Mark Joseph is a longtime cultural and political observer, author of Faith, God and Rock & Roll: How People of Faith Are Transforming American Popular Music and other books. In his latest, Wild Card: The Promise and Peril of Sarah Palin, Joseph explains why he calls Palin a “wild card” in an interview with National Review Online.
Kathryn Jean Lopez: Does the world really need another Sarah Palin book?
I don’t know, but I wrote the first draft of this book shortly after her selection and all of the books except for one came afterward. My then-agent, to his shock, was unable to sell it back then because publishers were convinced that Obama was going to win and it was too close to the election. So it gave me the opportunity to wait and get a full picture of who she was, where she’d been, and where she was going.
Lopez: Is there any new thing that could be said about her?
Joseph: A lot. I do a number of things in the book. In addition to the biographical aspects, I go in depth to try to understand why McCain picked her, and explain the media frenzy that ensued. I also spend quite a bit of time on her religious faith and the larger questions that it raises about the uneasy relationship between Christian conservatives and the GOP — which was basically an arranged marriage put together by Ronald Reagan and which has been living on his fumes ever since. I also find it significant that this is the closest that a person from the Pentecostal tradition has come to the White House.

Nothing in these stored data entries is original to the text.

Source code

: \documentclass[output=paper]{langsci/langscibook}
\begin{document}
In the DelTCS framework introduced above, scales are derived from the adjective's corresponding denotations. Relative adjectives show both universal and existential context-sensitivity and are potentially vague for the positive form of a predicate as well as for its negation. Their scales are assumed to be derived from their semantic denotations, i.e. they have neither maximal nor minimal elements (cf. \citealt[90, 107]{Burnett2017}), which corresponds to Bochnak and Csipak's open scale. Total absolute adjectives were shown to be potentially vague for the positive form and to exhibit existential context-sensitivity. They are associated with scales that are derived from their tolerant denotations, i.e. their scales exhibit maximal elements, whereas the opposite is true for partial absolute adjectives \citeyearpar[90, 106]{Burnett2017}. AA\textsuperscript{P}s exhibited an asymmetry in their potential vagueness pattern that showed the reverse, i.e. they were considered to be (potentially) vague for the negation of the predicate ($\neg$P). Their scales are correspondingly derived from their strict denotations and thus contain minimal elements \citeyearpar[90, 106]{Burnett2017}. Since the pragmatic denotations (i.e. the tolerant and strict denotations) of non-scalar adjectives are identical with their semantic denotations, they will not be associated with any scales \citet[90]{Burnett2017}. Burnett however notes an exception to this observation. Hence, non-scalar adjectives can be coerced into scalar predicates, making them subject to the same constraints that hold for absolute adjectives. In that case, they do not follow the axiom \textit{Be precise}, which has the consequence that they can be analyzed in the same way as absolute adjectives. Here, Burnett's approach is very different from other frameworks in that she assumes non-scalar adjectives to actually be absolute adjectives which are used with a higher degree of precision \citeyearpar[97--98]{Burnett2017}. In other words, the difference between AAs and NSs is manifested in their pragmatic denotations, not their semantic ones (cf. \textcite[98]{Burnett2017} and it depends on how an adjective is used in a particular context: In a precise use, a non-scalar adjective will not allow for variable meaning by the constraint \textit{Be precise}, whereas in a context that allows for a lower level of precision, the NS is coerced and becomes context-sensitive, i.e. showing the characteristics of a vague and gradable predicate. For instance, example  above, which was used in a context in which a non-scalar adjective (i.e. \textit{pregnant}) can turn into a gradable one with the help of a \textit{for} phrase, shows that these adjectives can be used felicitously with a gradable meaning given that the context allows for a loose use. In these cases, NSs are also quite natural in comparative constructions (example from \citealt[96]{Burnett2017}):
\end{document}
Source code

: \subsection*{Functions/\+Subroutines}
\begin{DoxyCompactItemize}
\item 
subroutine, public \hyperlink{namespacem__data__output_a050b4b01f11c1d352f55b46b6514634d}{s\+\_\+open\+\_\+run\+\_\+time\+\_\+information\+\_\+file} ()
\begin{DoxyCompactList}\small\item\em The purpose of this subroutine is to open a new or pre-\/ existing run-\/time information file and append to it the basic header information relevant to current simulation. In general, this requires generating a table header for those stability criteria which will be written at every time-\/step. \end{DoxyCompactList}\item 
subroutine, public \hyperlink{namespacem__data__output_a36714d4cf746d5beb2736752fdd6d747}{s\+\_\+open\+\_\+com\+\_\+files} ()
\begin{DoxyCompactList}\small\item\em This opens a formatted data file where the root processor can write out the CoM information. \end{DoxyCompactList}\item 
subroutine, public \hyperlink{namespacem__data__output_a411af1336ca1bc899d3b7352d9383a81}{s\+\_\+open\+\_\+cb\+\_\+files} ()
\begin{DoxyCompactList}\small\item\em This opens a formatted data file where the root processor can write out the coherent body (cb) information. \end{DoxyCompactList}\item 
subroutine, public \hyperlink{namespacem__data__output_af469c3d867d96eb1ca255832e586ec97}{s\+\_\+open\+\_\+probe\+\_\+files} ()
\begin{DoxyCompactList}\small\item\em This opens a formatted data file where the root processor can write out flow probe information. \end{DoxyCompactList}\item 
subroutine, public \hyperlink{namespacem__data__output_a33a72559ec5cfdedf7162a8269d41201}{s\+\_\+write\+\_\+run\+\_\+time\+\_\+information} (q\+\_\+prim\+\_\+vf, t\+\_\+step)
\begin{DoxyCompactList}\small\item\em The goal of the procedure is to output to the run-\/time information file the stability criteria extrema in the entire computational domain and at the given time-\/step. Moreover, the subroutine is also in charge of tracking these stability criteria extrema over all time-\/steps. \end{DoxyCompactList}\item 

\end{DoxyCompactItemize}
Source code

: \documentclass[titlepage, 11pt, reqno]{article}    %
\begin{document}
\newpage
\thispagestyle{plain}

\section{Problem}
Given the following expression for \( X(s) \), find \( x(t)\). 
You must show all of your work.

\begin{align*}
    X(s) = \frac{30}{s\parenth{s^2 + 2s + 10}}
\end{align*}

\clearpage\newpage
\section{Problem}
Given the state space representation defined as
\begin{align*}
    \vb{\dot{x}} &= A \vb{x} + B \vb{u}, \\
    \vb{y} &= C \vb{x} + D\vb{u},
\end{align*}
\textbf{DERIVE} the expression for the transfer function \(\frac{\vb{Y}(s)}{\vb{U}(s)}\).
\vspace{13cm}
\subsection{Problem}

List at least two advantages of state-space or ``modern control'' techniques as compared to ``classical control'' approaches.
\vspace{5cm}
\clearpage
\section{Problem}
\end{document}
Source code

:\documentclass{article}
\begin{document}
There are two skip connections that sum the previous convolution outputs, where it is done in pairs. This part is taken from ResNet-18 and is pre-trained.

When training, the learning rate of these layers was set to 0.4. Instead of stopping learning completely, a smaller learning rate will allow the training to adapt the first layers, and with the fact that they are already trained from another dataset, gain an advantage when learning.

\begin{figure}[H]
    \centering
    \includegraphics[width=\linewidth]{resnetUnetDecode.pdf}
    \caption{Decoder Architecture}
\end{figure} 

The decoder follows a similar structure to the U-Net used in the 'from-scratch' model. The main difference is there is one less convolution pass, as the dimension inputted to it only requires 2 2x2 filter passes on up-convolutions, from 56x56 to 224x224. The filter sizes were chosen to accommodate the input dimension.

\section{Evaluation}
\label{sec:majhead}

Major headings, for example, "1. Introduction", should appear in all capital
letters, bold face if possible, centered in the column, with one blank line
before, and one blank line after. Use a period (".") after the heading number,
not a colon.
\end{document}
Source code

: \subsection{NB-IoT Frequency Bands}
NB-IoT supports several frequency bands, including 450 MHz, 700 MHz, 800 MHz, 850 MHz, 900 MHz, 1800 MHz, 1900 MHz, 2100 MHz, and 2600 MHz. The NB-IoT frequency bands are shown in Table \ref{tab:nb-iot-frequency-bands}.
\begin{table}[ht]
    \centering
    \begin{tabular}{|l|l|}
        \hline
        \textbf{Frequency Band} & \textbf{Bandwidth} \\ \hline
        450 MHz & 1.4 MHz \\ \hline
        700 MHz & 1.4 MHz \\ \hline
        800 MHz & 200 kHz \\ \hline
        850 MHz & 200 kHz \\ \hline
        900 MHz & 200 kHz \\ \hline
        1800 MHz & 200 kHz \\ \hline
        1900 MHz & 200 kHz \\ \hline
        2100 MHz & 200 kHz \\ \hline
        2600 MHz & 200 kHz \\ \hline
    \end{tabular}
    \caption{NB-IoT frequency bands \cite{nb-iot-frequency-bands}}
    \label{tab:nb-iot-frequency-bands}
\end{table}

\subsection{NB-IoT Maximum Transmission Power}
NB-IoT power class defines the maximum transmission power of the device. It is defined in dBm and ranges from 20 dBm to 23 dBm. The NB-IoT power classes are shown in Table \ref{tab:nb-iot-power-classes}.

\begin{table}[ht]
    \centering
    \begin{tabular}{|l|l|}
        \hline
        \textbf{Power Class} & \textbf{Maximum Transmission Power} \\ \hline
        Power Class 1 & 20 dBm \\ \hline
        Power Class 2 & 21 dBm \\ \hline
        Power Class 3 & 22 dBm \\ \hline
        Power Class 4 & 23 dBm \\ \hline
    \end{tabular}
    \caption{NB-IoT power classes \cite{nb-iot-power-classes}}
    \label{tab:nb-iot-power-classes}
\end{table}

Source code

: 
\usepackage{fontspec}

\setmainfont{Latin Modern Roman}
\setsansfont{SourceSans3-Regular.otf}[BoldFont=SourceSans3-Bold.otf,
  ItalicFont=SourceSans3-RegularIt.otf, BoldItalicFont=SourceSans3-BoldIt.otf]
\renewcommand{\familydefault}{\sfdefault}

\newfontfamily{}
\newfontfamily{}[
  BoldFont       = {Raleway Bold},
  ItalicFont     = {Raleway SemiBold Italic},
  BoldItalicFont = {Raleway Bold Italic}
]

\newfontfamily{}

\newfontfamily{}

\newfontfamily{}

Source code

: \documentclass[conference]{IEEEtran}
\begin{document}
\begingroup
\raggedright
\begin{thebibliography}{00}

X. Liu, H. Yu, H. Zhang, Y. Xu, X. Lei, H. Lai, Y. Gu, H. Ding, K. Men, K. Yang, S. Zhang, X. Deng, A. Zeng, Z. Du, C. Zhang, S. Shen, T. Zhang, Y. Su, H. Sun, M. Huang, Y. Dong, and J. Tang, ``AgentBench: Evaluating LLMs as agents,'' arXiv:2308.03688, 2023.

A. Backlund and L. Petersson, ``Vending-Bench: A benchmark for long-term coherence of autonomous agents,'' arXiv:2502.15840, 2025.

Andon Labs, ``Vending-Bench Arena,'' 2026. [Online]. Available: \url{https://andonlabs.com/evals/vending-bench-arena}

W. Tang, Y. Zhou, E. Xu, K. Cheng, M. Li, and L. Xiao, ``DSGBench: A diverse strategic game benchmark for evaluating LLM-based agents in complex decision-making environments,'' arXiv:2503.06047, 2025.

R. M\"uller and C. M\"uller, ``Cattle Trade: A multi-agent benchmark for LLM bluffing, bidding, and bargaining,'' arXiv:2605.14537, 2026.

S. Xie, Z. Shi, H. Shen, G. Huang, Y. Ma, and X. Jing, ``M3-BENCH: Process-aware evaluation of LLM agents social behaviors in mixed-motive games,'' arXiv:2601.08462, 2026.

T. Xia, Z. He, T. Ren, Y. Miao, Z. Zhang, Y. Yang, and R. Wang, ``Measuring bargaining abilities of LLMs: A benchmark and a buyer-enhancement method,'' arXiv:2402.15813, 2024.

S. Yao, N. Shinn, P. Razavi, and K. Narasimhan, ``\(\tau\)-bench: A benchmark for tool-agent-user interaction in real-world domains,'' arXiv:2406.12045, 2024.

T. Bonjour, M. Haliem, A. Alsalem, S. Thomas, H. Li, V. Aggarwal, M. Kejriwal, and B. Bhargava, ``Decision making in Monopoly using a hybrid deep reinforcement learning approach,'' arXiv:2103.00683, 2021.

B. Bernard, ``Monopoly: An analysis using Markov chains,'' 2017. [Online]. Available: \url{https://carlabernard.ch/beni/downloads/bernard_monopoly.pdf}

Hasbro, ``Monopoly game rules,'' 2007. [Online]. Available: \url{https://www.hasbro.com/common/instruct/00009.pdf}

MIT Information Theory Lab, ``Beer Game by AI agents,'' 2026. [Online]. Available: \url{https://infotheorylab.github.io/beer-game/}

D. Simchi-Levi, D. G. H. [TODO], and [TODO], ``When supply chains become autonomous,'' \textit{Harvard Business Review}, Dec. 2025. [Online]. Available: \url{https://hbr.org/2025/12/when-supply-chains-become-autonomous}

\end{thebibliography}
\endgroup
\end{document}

Lopez: What makes her a wild card?
Joseph: My distributor and I had settled on the title “Wild Card” and just a few days later she quit as governor of Alaska so we felt like it was an affirmation of the title. She’s a wild card because you never quite know what she’s going to do next and she enjoys confounding her friends and enemies.
Lopez: Is Roger Ailes guilty of some kind of malpractice if he knows she’s considering becoming a candidate for president?
Joseph: I have no inside knowledge, but he’s a very smart guy and my guess is they have an understanding that she’s not going to run . . . this time.
Lopez: Why so much interest in her, from both Fox and MSNBC?
Joseph: For so many reasons. First, she’s a beautiful woman and she’s incredibly telegenic. But she also has what I call the forbidden boyfriend syndrome. I’ve talked to a number of her fans, particular older people, and they seem to take distinct pleasure out of supporting her because they see how much the establishment hates her and the more the establishment calls her stupid the more they enjoy the thrill of supporting her. They will overlook her shortcomings because they enjoy hearing Chris Matthews and even Karl Rove squeal.
Lopez: Why did McCain pick her? Did that blow it for him?
Joseph: He was incredibly irresponsible throughout the whole process. I mean, you’d think a guy running for president would have thought this thing through more, but he hadn’t. And the little thinking he did do led him to think it would be a good idea to select the other party’s former vice-presidential nominee, Sen. Joe Lieberman, as his running mate. I don’t think McCain did Palin any favors by plucking her from the tree before she was ready. Had she served one full term as governor and then run for the Senate, I think the Palin story would look much different and she’d be much better prepared for the presidency, having had a chance to govern both in Alaska and in Washington.